3. Process A modifies the file.
4. Process A unlocks the file to undo the lock in step 2. Now the file has no
lock on it at all.
5a. Process B locks, modifies, and unlocks the file.
5b. Process A also modifies the file, thinking that it still has a write lock.
6. Process A unlocks the file to undo the lock in step 1, but this is another
no-op.
Data corruption is possible if steps 5a and 5b conflict, or if 5b uses stale
data.
Here is a code path in dovecot-1.2.11 which exhibits the above behavior.
"Outer" write lock:
maildir_transaction_save_commit_pre ->
maildir_transaction_save_commit_pre_sync ->
maildir_sync_index_begin ->
mail_index_sync_begin ->
mail_index_sync_begin_to ->
mail_index_sync_begin_init ->
mail_transaction_log_sync_lock ->
mail_transaction_log_lock_head ->
mail_transaction_log_file_lock ->
mail_index_lock_fd ->
file_wait_lock ->
file_lock_do
"Inner" write lock:
maildir_transaction_save_commit_pre ->
maildir_sync_index_finish ->
mail_index_sync_commit ->
mail_index_write ->
mail_transaction_log_rotate ->
mail_transaction_log_file_create ->
mail_transaction_log_file_create2 ->
mail_transaction_log_file_lock ->
mail_index_lock_fd ->
file_wait_lock ->
file_lock_do
The file being locked is the same, dovecot.index.log.

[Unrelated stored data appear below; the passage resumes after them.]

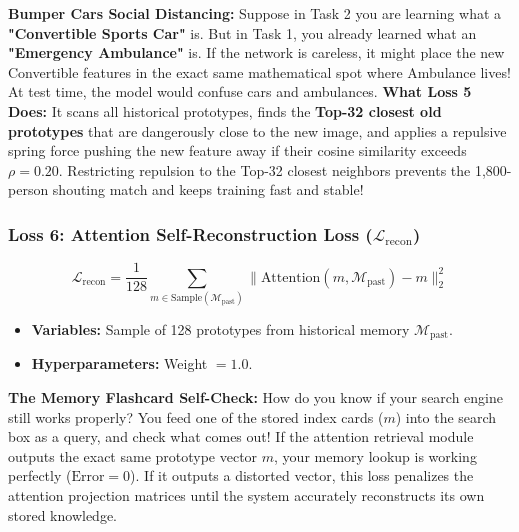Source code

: \documentclass[11pt,a4paper]{article}
\begin{document}
\begin{callout}
\textbf{Bumper Cars Social Distancing:}\newline
Suppose in Task 2 you are learning what a \textbf{"Convertible Sports Car"} is. But in Task 1, you already learned what an \textbf{"Emergency Ambulance"} is.\newline
If the network is careless, it might place the new Convertible features in the exact same mathematical spot where Ambulance lives! At test time, the model would confuse cars and ambulances.\newline
\textbf{What Loss 5 Does:} It scans all historical prototypes, finds the \textbf{Top-32 closest old prototypes} that are dangerously close to the new image, and applies a repulsive spring force pushing the new feature away if their cosine similarity exceeds $\rho = 0.20$. Restricting repulsion to the Top-32 closest neighbors prevents the 1,800-person shouting match and keeps training fast and stable!
\end{callout}

\subsubsection{Loss 6: Attention Self-Reconstruction Loss ($\mathcal{L}_{\text{recon}}$)}
\begin{equation}
\mathcal{L}_{\text{recon}} = \frac{1}{128} \sum_{m \in \text{Sample}(\mathcal{M}_{\text{past}})} \|\text{Attention}(m, \mathcal{M}_{\text{past}}) - m\|_2^2
\end{equation}
\begin{itemize}[noitemsep]
    \item \textbf{Variables:} Sample of 128 prototypes from historical memory $\mathcal{M}_{\text{past}}$.
    \item \textbf{Hyperparameters:} Weight $= 1.0$.
\end{itemize}

\begin{callout}
\textbf{The Memory Flashcard Self-Check:}\newline
How do you know if your search engine still works properly?
You feed one of the stored index cards ($m$) into the search box as a query, and check what comes out!\newline
If the attention retrieval module outputs the exact same prototype vector $m$, your memory lookup is working perfectly ($\text{Error} = 0$). If it outputs a distorted vector, this loss penalizes the attention projection matrices until the system accurately reconstructs its own stored knowledge.
\end{callout}
\end{document}

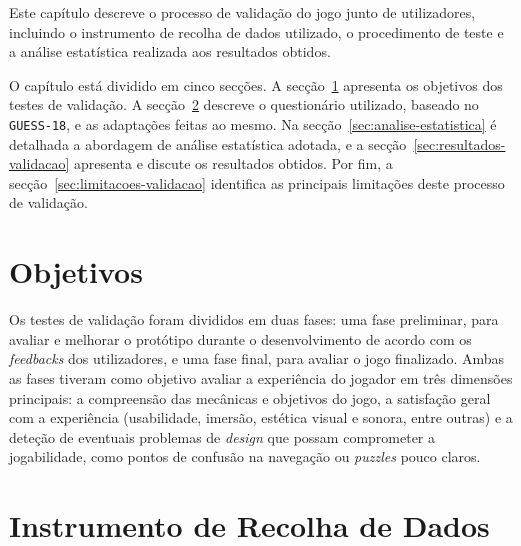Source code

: \documentclass[a4paper, 12pt]{book}
\begin{document}
Este capítulo descreve o processo de validação do jogo junto de utilizadores,
incluindo o instrumento de recolha de dados utilizado, o procedimento de teste
e a análise estatística realizada aos resultados obtidos.

O capítulo está dividido em cinco secções. A secção~\ref{sec:objetivos-validacao}
apresenta os objetivos dos testes de validação. A secção~\ref{sec:instrumento}
descreve o questionário utilizado, baseado no \texttt{GUESS-18}, e as adaptações
feitas ao mesmo. Na secção~\ref{sec:analise-estatistica}
é detalhada a abordagem de análise estatística adotada, e a secção~\ref{sec:resultados-validacao}
apresenta e discute os resultados obtidos. Por fim, a secção~\ref{sec:limitacoes-validacao}
identifica as principais limitações deste processo de validação.

\section{Objetivos}
\label{sec:objetivos-validacao}

Os testes de validação foram divididos em duas fases: uma fase preliminar, para avaliar
e melhorar o protótipo durante o desenvolvimento de acordo com os \textit{feedbacks} dos 
utilizadores, e uma fase final, para avaliar o jogo
finalizado. Ambas as fases
tiveram como objetivo avaliar a experiência do jogador
em três dimensões principais: a compreensão das mecânicas e objetivos do jogo,
a satisfação geral com a experiência (usabilidade, imersão, estética visual e
sonora, entre outras) e a deteção de eventuais problemas de \textit{design} que
possam comprometer a jogabilidade, como pontos de confusão na navegação ou
\textit{puzzles} pouco claros.

\section{Instrumento de Recolha de Dados}
\label{sec:instrumento}
\end{document}
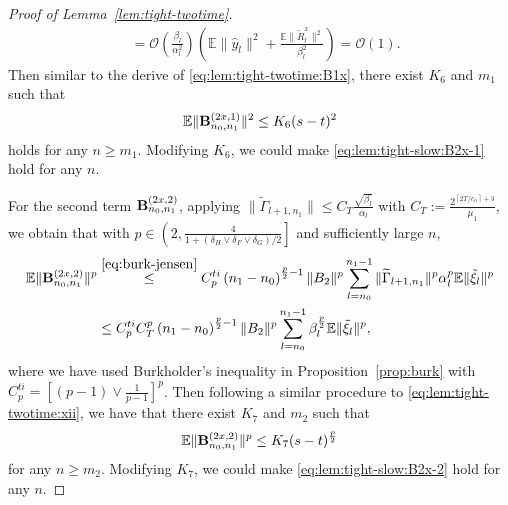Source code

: \documentclass[11pt]{article}
\theoremstyle{plain}
\theoremstyle{definition}
\def\Hsmooth{{\delta_H}}
\def\Fsmooth{{\delta_F}}
\def\Gsmooth{{\delta_G}}
\def\cti{C^{ti}}
\def\OM{{\mathcal O}}
\def\EB{{\mathbb E}}
\newcommand{\yhat}{{\hat{y}}}
\newcommand{\ssum}[3]{\sum\limits_{{#1}={#2}}^{#3}}
\def\bfB{{\bf B}}
\begin{document}
\begin{appendix}
\begin{proof}[Proof of Lemma~\ref{lem:tight-twotime}]
\begin{align*}
        & = \OM \left( \frac{\beta_{l}}{\alpha_{l}^2} \right) \left( \EB \| \yhat_{l} \|^2 + \frac{ \EB \| \tilde{R}^x_{l} \|^2 }{ \beta_{l}^2 } \right) = \OM(1).
    \end{align*}
    Then similar to the derive of \eqref{eq:lem:tight-twotime:B1x}, there exist  $K_6$ and $m_1$ such that
    \begin{align}\label{eq:lem:tight-slow:B2x-1}
        \EB \| \bfB^{(2x,1)}_{n_0,n_1} \|^2 \le K_6 (s-t)^2
    \end{align}
    holds for any $n \ge m_1$.
    Modifying $K_6$, we could make \eqref{eq:lem:tight-slow:B2x-1} hold for any $n$.
    
    For the second term $\bfB^{(2x,2)}_{n_0,n_1}$,
    applying $\| \widetilde{\Gamma}_{l+1,n_1} \| \le C_T \frac{ \sqrt{\beta_{l}} }{ \alpha_{l} } $ with $C_T := \frac{ 2^{ \left\lceil 2T/c_\alpha \right\rceil + 3} }{\mu_1}$, we obtain that with $p \in \left(2, \frac{4}{1 + ( \Hsmooth \vee \Fsmooth \vee \Gsmooth )/2} \right]$ and sufficiently large $n$, 
    \begin{align*}
        \EB \| \bfB^{(2x,2)}_{n_0,n_1} \|^p
        & \overset{\eqref{eq:burk-jensen}}{\le} \cti_p \left( n_1 - n_0 \right)^{\frac{p}{2}-1} \| B_2 \|^p \ssum{l}{ n_0 }{n_1-1 } \| \widetilde{\Gamma}_{l+1, n_1} \|^p \alpha_{l}^p \EB \| \tilde{\xi}_{l} \|^p
        \\
        & \le \cti_p C_{T}^p \left( n_1 - n_0 \right)^{\frac{p}{2}-1} \| B_2 \|^p \ssum{l}{ n_0 }{n_1-1 } \beta_{l}^\frac{p}{2} \EB \| \tilde{\xi}_{l} \|^p,
    \end{align*}
    where we have used Burkholder's inequality in  Proposition~\ref{prop:burk} with $\cti_p = \left[ (p-1) \vee \frac{1}{p-1} \right]^p$.
    Then following a similar procedure to
    \eqref{eq:lem:tight-twotime:xii},
    we have that there exist $K_7$ and $m_2$ such that
    \begin{align}\label{eq:lem:tight-slow:B2x-2}
        \EB \| \bfB^{(2x,2)}_{n_0,n_1} \|^p \le K_7 (s-t)^\frac{p}{2}
    \end{align}
    for any $n \ge m_2$. Modifying $K_7$, we could make \eqref{eq:lem:tight-slow:B2x-2} hold for any $n$.
    

\end{proof}
\end{appendix}
\end{document}

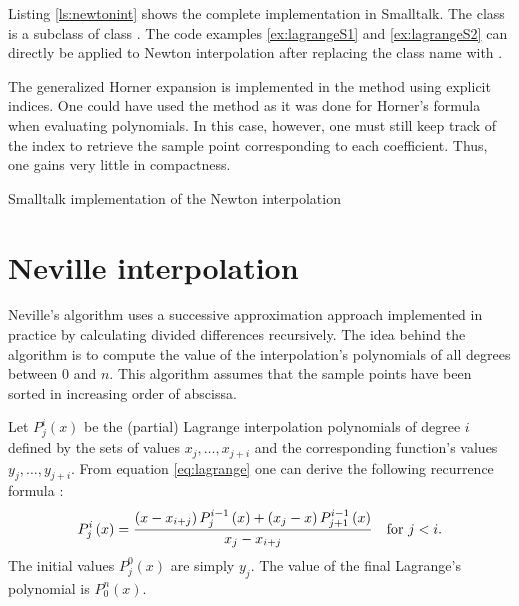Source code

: Listing \ref{ls:newtonint} shows the complete implementation in
Smalltalk. The class  is a subclass of
class . The code examples
\ref{ex:lagrangeS1} and \ref{ex:lagrangeS2} can directly be
applied to Newton interpolation after replacing the class name  with .

The generalized Horner expansion is implemented in the method  using explicit indices. One could have used the method  as it was done for Horner's formula when
evaluating polynomials. In this case, however, one must still keep
track of the index to retrieve the sample point corresponding to
each coefficient. Thus, one gains very little in compactness.

\begin{listing}
  Smalltalk implementation of the Newton interpolation
\label{ls:newtonint}

\end{listing}


\section{Neville interpolation}
\label{sec:neville} Neville's algorithm uses a successive
approximation approach implemented in practice by calculating
divided differences recursively. The idea behind the algorithm is
to compute the value of the interpolation's polynomials of all
degrees between 0 and $n$. This algorithm assumes that the sample
points have been sorted in increasing order of abscissa.

Let $P^i_j\left(x\right)$ be the (partial) Lagrange interpolation
polynomials of degree $i$ defined by the sets of values
$x_j,\ldots,x_{j+i}$ and the corresponding function's values
$y_j,\ldots,y_{j+i}$. From equation \ref{eq:lagrange} one can
derive the following recurrence formula \cite{Press}:
\begin{equation}
\label{eq:neville}
P^i_j\left(x\right)={\left(x-x_{i+j}\right)P^{i-1}_j\left(x\right)
+\left(x_j-x\right)P^{i-1}_{j+1}\left(x\right)\over x_j-x_{i+j}}
\mbox{\quad for $j<i$}.
\end{equation}
The initial values $P^0_j\left(x\right)$ are simply $y_j$. The
value of the final Lagrange's polynomial is $P^n_0\left(x\right)$.

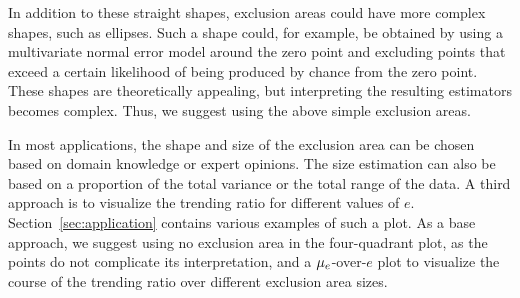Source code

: In addition to these straight shapes, exclusion areas could have more complex shapes, such as ellipses.
Such a shape could, for example, be obtained by using a multivariate normal error model around the zero point and excluding points that exceed a certain likelihood of being produced by chance from the zero point.
These shapes are theoretically appealing, but interpreting the resulting estimators becomes complex.
Thus, we suggest using the above simple exclusion areas.

In most applications, the shape and size of the exclusion area can be chosen based on domain knowledge or expert opinions.
The size estimation can also be based on a proportion of the total variance or the total range of the data.
A third approach is to visualize the trending ratio for different values of $e$.
Section~\ref{sec:application} contains various examples of such a plot.
As a base approach, we suggest using no exclusion area in the four-quadrant plot, as the points do not complicate its interpretation, and a $\mu_{e}$-over-$e$ plot to visualize the course of the trending ratio over different exclusion area sizes.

In another case, maildir_sync_index_begin is reached this way (outer lock):
mailbox_sync ->
mailbox_sync_init ->
maildir_storage_sync_init ->
maildir_sync_context ->
maildir_sync_index_begin ->
mail_index_sync_begin ->
etc. And maildir_sync_index_finish is reached this way (inner lock):
mailbox_sync ->
mailbox_sync_init ->
maildir_storage_sync_init ->
maildir_sync_context ->
maildir_sync_index_finish ->
etc.
Could these lead to data corruption?
Please let me know if you need any more information. Thanks.